In Bayes' formula:
$$P(x|a) = \frac{P(a|x) P(x)}{P(a)}$$
can the posterior probability $P(x|a)$ exceed 1?
I think it is possible if for example, assuming that $0 < P(a) < 1$, and $P(a) < P(x) < 1$, and $P(a)/P(x) < P(a|x) < 1$. But I'm not sure about this, because what would it mean for a probability to be greater than one?
No, it is not possible for the posterior probability to exceed one. That would be a breach of the norming axiom of probability theory. In your question you specify that $\mathbb{P}(a)/\mathbb{P}(x) < \mathbb{P}(a | x)$ as part of your example. However, using the rules of conditional probability, you must have:
$$\mathbb{P}(a | x) = \frac{\mathbb{P}(a,x)}{\mathbb{P}(x)} \leqslant \frac{\mathbb{P}(a)}{\mathbb{P}(x)}.$$
This means that you cannot have the inequality conditions you have specified. (Incidentally, this is a good question: it is good that you are probing the probability laws looking for problems. It shows that you are exploring these matters with a greater degree of rigour than most students.)
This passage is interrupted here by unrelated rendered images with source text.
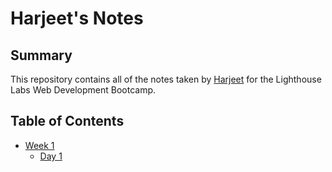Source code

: # Harjeet's Notes
## Summary 

This repository contains all of the notes taken by [Harjeet](https://github.com/harjeet14/lighthouse-web-notes) for the Lighthouse Labs Web Development Bootcamp.
## Table of Contents
* [Week 1](/week_1)
  * [Day 1](/week_1/day_1)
An additional point: It is worth making one additional point about this situation, which is about the logical priority of different characteristics of probability. Remember that probability theory starts with a set of axioms that characterise what a probability measure actually is. From these axioms we can derive "rules of probability" which are theorems derived from the axioms. These rules of probability must be consistent with the axioms to be valid. If you ever found that a rule of probability leads to a contradiction with one of the axioms (e.g., the probability of the sample space is greater than one), this would not falsify the axiom - it would falsify the probability rule. Hence, even if it were the case the Bayes' rule could lead to a posterior probability greater than one (it doesn't), this wouldn't mean that you can have a posterior probability greater than one; it would simply mean that Bayes' rule is not a valid rule of probability.
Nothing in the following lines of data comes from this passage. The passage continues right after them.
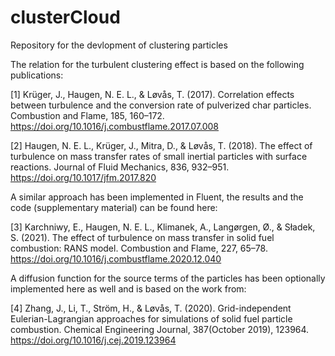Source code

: # clusterCloud
Repository for the devlopment of clustering particles

The relation for the turbulent clustering effect is based on the following publications:

[1] Krüger, J., Haugen, N. E. L., & Løvås, T. (2017). Correlation effects between turbulence and the conversion rate of pulverized char particles. Combustion and Flame, 185, 160–172. https://doi.org/10.1016/j.combustflame.2017.07.008

[2] Haugen, N. E. L., Krüger, J., Mitra, D., & Løvås, T. (2018). The effect of turbulence on mass transfer rates of small inertial particles with surface reactions. Journal of Fluid Mechanics, 836, 932–951. https://doi.org/10.1017/jfm.2017.820

A similar approach has been implemented in Fluent, the results and the code (supplementary material) can be found here: 

[3] Karchniwy, E., Haugen, N. E. L., Klimanek, A., Langørgen, Ø., & Sładek, S. (2021). The effect of turbulence on mass transfer in solid fuel combustion: RANS model. Combustion and Flame, 227, 65–78. https://doi.org/10.1016/j.combustflame.2020.12.040

A diffusion function for the source terms of the particles has been optionally implemented here as well and is based on the work from:

[4] Zhang, J., Li, T., Ström, H., & Løvås, T. (2020). Grid-independent Eulerian-Lagrangian approaches for simulations of solid fuel particle combustion. Chemical Engineering Journal, 387(October 2019), 123964. https://doi.org/10.1016/j.cej.2019.123964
The Bayes formula $\displaystyle P(B \mid A) = \frac{P(A\mid B)P(B)}{P(A)}$ cannot give values for $P(B\mid A)$ exceeding $1$. An intuitive way to see this is to express $P(A)$ via the law of total probability as $$P(A) = P(A\mid B)P(B) + P(A\mid B^c)P(B^c)$$ giving that $$P(B \mid A) = \frac{P(A\mid B)P(B)}{P(A)} = \frac{P(A\mid B)P(B)}{P(A\mid B)P(B) + P(A\mid B^c)P(B^c)}$$ which shows that the numerator is just one of the terms in the sum in the denominator, and so the fraction cannot exceed $1$ in value.
The assumed conditions do not hold- it can never be true that $P(a)/P(x) < P(a|x)$ by the definition of conditional probability:
$P(a|x) = P(a\cap x) / P(x) \leq P(a) / P(x)$